Basically, Jeff’s answer was “Yes, that’s the point.” The Working Backwards process may be a lot of work upfront. Still, the investment pales in comparison to the months or years and the money spent building, producing, and marketing a product that doesn’t solve a meaningful customer problem.

The Working Backwards process is time-consuming because writing PR FAQs, conducting meetings, iterating, collaborating, and researching answers to challenging questions all require significant time and effort for teams and executives.

Many people wonder why they should do all of that work instead of just building with agile methodologies. In fact, many people think that agile methodologies advocate as little upfront work as possible so that you can build, launch, get feedback, and iterate as quickly as possible.

However, this is not the case. In theory, the agile process requires you first to determine your MVP (minimum viable product). The ‘v’ in MVP is a loaded word. It means the product will lead to a viable, successful business.

In my experience, many companies focus on speed to build the “minimum product” and spend very little time documenting, iterating, or even conducting a cursory review of the plan for the product with CXOs. There is little to no process for researching, debating, and evaluating the product’s viability.

The Working Backwards process is a method for evaluating and determining the minimum viable product without skipping the “viable” part.

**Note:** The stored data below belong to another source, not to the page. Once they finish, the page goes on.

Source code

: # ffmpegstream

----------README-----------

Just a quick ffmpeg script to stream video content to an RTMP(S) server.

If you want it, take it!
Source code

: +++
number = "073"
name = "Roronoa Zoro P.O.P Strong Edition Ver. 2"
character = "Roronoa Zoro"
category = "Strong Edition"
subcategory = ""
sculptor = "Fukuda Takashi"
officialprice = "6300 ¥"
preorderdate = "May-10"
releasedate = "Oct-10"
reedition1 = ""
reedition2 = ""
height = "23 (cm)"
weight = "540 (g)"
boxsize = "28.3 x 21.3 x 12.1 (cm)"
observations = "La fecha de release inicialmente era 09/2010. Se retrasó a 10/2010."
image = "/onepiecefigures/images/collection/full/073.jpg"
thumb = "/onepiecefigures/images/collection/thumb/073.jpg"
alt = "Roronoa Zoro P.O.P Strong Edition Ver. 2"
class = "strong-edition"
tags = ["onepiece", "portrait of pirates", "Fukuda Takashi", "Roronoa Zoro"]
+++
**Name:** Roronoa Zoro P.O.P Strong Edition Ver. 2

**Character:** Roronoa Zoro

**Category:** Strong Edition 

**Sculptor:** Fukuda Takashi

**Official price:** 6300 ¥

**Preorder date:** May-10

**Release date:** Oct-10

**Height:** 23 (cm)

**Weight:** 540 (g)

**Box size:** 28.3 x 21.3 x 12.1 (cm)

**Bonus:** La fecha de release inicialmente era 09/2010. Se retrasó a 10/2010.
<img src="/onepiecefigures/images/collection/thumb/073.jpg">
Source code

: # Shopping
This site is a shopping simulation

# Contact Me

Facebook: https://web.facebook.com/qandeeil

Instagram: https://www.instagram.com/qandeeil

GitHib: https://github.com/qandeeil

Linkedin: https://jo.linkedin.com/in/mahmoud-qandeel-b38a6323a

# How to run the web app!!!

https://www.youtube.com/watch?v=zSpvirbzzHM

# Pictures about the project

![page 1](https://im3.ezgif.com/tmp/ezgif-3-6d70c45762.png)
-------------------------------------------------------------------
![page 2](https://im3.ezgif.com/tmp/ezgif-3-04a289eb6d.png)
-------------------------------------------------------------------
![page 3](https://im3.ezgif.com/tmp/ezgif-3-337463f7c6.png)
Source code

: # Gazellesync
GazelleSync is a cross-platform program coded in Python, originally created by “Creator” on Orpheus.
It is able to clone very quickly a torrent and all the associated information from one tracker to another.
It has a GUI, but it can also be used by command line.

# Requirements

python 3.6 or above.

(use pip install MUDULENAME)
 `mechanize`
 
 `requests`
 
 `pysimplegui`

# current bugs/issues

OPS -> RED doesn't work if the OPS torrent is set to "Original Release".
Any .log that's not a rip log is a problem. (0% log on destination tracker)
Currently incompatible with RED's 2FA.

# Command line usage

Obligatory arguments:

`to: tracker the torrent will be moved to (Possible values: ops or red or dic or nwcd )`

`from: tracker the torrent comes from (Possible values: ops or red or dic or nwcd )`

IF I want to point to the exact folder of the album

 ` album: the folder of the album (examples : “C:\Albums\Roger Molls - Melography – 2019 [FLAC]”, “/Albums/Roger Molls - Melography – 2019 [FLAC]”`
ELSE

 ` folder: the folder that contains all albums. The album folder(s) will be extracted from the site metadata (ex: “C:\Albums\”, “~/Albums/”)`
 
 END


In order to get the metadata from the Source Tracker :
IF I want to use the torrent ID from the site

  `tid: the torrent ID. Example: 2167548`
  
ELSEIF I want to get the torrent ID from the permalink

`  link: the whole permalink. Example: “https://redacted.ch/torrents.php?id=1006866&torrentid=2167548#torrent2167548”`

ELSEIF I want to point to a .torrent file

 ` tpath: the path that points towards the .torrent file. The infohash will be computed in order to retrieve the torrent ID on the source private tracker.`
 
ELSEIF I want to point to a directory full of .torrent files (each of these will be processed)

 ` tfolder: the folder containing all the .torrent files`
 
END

The process is not a prescription for how you should build the product described (lean/agile, waterfall, prototype, etc.); it is a process for evaluating many new product ideas and deciding which to build. But the process insists upon a level of fidelity, detail, iteration, and CXO review that yields high-quality decisions.

In other words, the PR FAQ process and the lean-agile approach can be used together with great success.  One is not a replacement for the other. At Amazon, we employed various methods in software development, ranging from lean and agile to waterfall, depending on the type of product being developed.

The upfront time spent in the Working Backwards process will help identify the MVP, and then an array of different methodologies will help build it.